■ **EXERCISE DETAILS**:
Every line with the string "seal" in it belongs in your answer, so copy them all from the data.

■ **GIVEN RECORDS**:
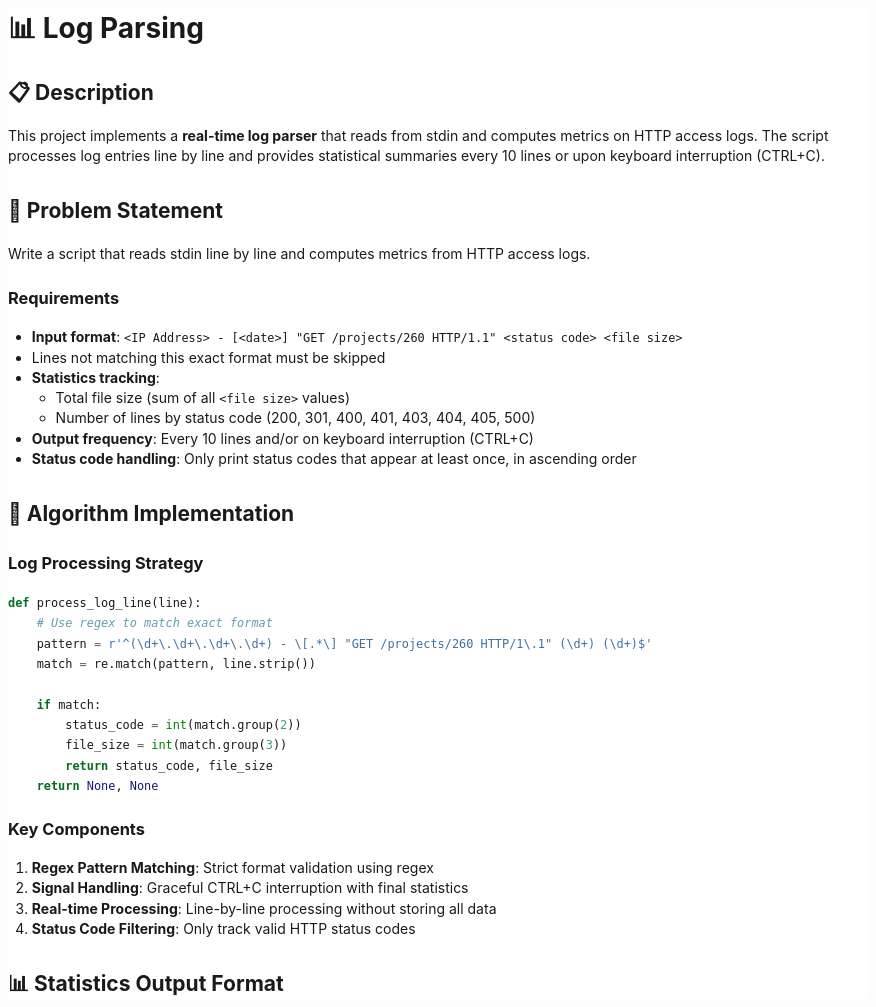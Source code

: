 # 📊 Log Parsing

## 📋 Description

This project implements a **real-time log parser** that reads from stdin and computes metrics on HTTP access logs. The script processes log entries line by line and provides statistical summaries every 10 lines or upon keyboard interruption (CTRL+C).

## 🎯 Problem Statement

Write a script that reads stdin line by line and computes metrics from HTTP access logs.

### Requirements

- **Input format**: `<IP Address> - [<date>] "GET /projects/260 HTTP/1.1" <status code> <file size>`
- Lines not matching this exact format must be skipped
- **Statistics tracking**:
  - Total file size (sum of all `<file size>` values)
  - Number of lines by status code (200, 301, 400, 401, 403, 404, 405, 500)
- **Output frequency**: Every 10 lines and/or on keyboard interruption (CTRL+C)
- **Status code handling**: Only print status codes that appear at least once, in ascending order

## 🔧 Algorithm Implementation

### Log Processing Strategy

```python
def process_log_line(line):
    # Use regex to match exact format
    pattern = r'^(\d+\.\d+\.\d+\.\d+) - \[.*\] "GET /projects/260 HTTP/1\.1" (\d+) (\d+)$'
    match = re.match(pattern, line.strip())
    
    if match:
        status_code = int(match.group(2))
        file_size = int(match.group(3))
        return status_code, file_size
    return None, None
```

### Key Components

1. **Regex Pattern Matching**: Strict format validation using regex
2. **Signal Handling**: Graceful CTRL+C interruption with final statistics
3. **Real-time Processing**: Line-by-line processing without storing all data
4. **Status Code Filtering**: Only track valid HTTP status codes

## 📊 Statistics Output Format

---

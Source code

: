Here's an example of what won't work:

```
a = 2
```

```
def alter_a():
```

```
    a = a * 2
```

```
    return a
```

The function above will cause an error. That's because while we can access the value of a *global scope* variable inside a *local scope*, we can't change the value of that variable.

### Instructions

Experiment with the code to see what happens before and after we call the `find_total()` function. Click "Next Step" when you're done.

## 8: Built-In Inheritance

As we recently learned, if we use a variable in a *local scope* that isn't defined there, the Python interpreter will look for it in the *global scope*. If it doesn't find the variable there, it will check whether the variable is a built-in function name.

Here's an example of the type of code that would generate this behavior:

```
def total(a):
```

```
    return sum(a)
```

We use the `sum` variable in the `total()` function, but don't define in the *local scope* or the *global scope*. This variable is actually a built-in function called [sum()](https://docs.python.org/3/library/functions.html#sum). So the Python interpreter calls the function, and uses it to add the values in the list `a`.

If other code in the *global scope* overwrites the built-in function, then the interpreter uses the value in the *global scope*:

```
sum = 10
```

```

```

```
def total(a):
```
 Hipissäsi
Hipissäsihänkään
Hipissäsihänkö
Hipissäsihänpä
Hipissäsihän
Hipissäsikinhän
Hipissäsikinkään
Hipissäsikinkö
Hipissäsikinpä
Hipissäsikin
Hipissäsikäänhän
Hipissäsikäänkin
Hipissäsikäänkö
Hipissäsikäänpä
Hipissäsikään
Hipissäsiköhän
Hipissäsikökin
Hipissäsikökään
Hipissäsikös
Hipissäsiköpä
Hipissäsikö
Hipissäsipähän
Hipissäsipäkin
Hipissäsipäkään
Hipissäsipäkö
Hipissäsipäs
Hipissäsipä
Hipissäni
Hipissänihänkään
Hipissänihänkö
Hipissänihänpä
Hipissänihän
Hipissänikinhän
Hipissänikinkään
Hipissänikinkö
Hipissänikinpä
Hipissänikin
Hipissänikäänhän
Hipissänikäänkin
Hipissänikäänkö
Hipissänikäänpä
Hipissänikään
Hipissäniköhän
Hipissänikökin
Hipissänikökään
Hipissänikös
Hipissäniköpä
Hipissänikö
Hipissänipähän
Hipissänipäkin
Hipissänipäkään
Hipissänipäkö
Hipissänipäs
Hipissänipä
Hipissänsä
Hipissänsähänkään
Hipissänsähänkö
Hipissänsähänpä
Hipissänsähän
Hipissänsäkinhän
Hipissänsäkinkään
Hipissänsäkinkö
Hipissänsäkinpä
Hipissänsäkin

...

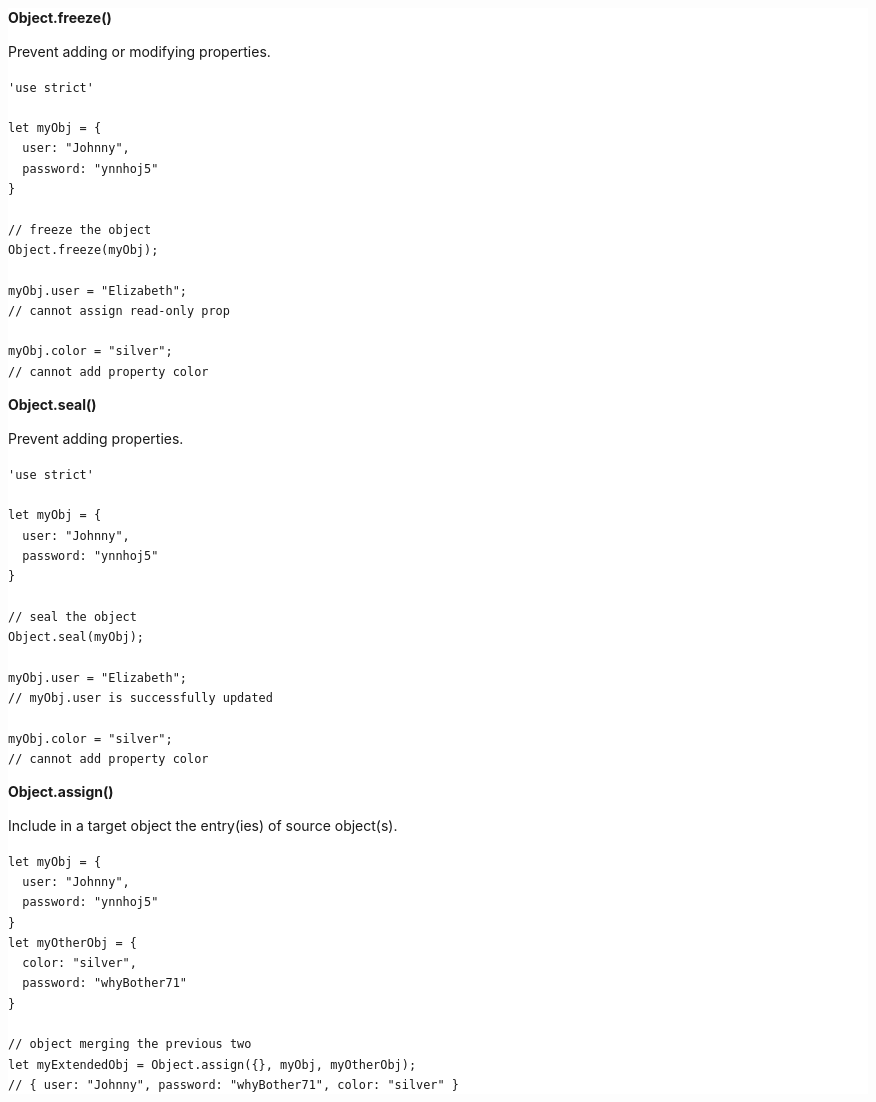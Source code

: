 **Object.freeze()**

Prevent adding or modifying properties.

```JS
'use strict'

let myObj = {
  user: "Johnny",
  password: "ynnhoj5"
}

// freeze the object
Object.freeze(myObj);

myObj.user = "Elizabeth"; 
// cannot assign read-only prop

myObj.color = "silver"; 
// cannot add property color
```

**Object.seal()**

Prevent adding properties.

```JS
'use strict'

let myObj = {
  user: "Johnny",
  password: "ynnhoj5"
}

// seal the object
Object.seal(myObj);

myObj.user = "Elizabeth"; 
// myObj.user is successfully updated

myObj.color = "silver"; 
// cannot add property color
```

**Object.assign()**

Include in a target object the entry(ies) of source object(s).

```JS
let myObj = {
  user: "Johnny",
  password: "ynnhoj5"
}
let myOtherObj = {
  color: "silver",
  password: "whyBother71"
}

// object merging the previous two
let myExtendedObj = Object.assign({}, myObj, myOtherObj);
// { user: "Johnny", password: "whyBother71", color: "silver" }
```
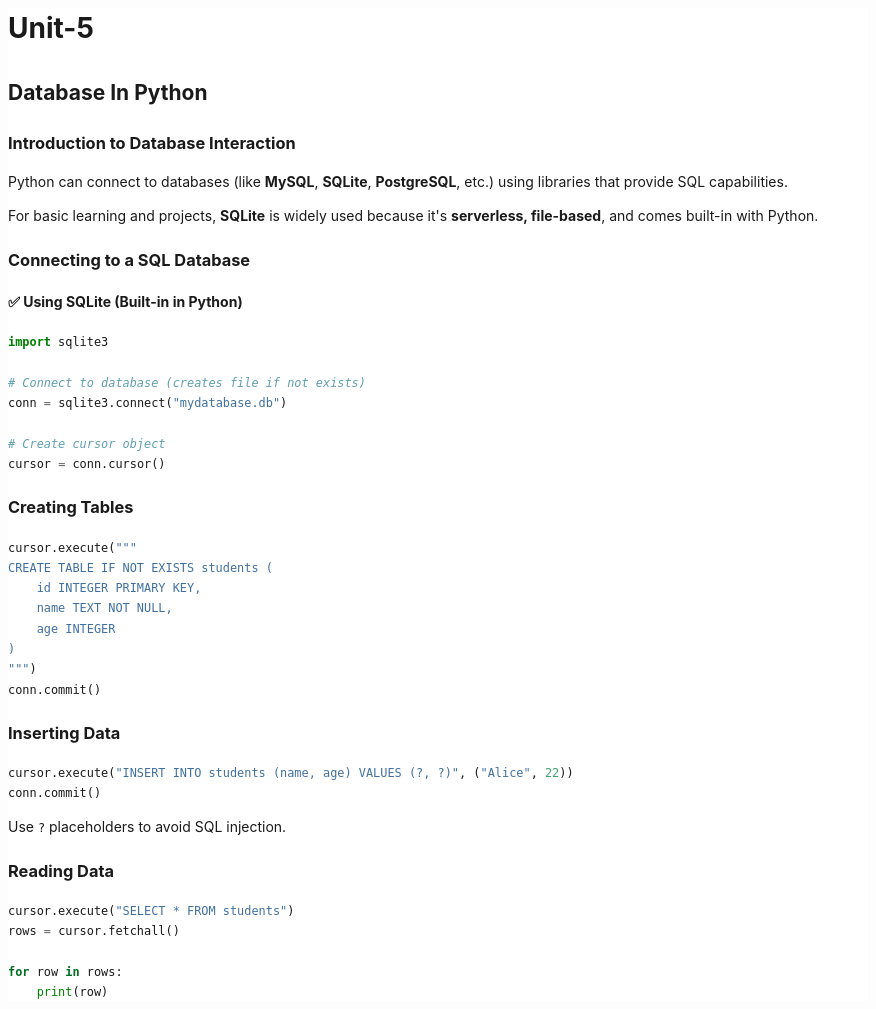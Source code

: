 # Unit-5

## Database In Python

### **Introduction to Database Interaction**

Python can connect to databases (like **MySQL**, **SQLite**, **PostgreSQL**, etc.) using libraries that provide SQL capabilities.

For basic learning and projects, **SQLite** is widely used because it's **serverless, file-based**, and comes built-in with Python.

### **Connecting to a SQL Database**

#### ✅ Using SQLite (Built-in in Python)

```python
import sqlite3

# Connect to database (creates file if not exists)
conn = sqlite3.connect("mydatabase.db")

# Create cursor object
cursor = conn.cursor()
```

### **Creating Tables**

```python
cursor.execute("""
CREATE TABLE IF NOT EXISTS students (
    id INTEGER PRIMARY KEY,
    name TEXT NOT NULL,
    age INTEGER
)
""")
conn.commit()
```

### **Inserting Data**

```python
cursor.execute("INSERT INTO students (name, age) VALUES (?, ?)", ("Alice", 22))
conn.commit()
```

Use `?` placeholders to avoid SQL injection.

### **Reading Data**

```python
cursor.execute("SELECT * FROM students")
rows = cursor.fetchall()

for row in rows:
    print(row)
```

■ **REPLY**:
**Object.seal()**
// seal the object
Object.seal(myObj);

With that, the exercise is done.